Lacking new leads, Dakota County closes hit-and-run case

After six months with no new leads, Dakota County investigators have closed the case on a hit and run that left an Eagan cyclist fighting for his life over a year ago.

The man's positive outlook fueled a recovery nothing short of miraculous and is also why he doesn't seem frustrated no one's been caught.

“To be honest, I was kind of over it a long time ago, as far as the case,” Bryan Joas said.

Joas’s attitude has been amazing right from the start. He knows he could have died so many times: first on March 8, 2016, when he was hit on his bike, and several more times during his three months in the hospital.

He chooses not to think that way.

“I just try to focus on what I’ve got to do next. I haven’t really focused on the negative, even from the beginning,” he said. 

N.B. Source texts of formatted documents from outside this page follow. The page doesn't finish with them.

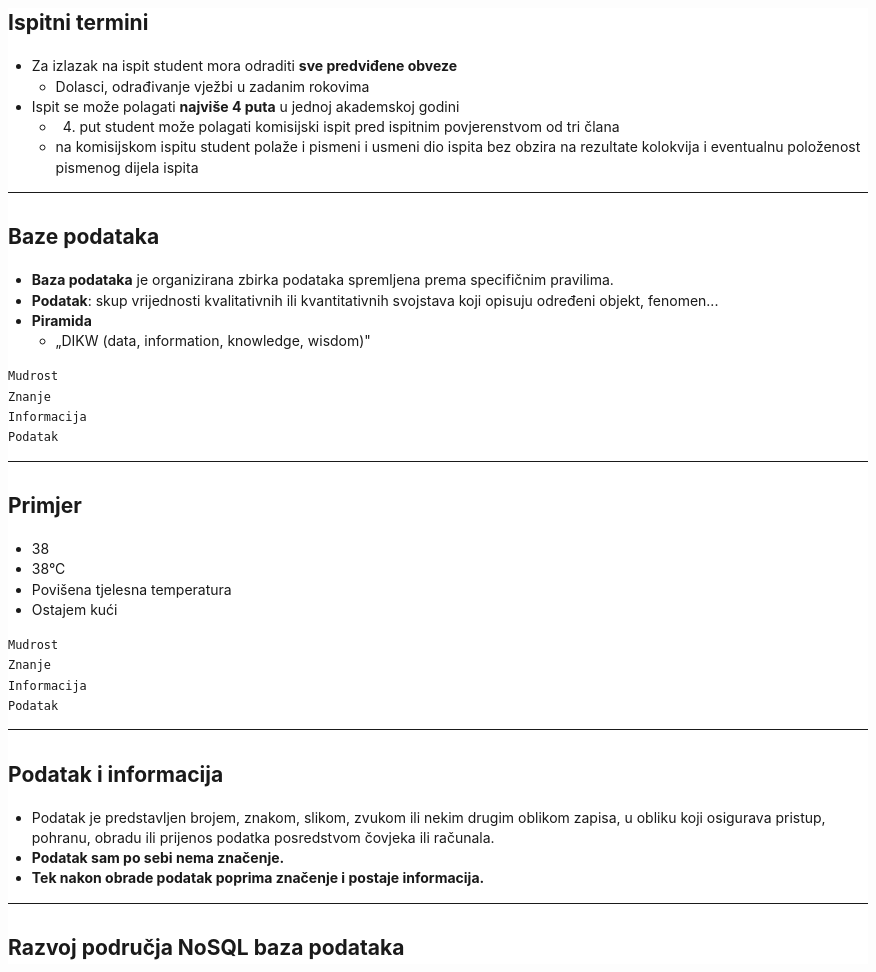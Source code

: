 ## Ispitni termini

- Za izlazak na ispit student mora odraditi **sve predviđene obveze**
    - Dolasci, odrađivanje vježbi u zadanim rokovima
- Ispit se može polagati **najviše 4 puta** u jednoj akademskoj godini
    - 4. put student može polagati komisijski ispit pred ispitnim povjerenstvom od tri člana
    - na komisijskom ispitu student polaže i pismeni i usmeni dio ispita bez obzira na rezultate kolokvija i eventualnu položenost pismenog dijela ispita

---
## Baze podataka

- **Baza podataka** je organizirana zbirka podataka spremljena prema specifičnim pravilima.
- **Podatak**: skup vrijednosti kvalitativnih ili kvantitativnih svojstava koji opisuju određeni objekt, fenomen...
- **Piramida**
    - „DIKW (data, information, knowledge, wisdom)"

```
Mudrost
Znanje
Informacija
Podatak
```

---
## Primjer

- 38
- 38°C
- Povišena tjelesna temperatura
- Ostajem kući

```
Mudrost
Znanje
Informacija
Podatak
```
---
## Podatak i informacija

- Podatak je predstavljen brojem, znakom, slikom, zvukom ili nekim drugim oblikom zapisa, u obliku koji osigurava pristup, pohranu, obradu ili prijenos podatka posredstvom čovjeka ili računala.
- **Podatak sam po sebi nema značenje.**
- **Tek nakon obrade podatak poprima značenje i postaje informacija.**

---
## Razvoj područja NoSQL baza podataka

After the hit and run, Dakota County didn’t have much to go on; the few pieces of vehicle left behind appear to be from a bug deflector, not specific to a make or model.

As Bryan healed from broken back and pelvis, from losing his large intestine and most of his small, and as he went from taking his first steps four months later, to a 60 mile cycling event this year, investigators ran down leads and came up empty.

The case has now been closed as “unsolved.”  

“It’s not going to do me any better…they can’t take the parts of me that were taken away back. There’s nothing they can really do for me from a health standpoint,” he said.

Bryan’s attitude focuses on healing, rather than on anger.

“Obviously I’d like to put the puzzle piece together of what happened, and that would be nice to have that,” he said.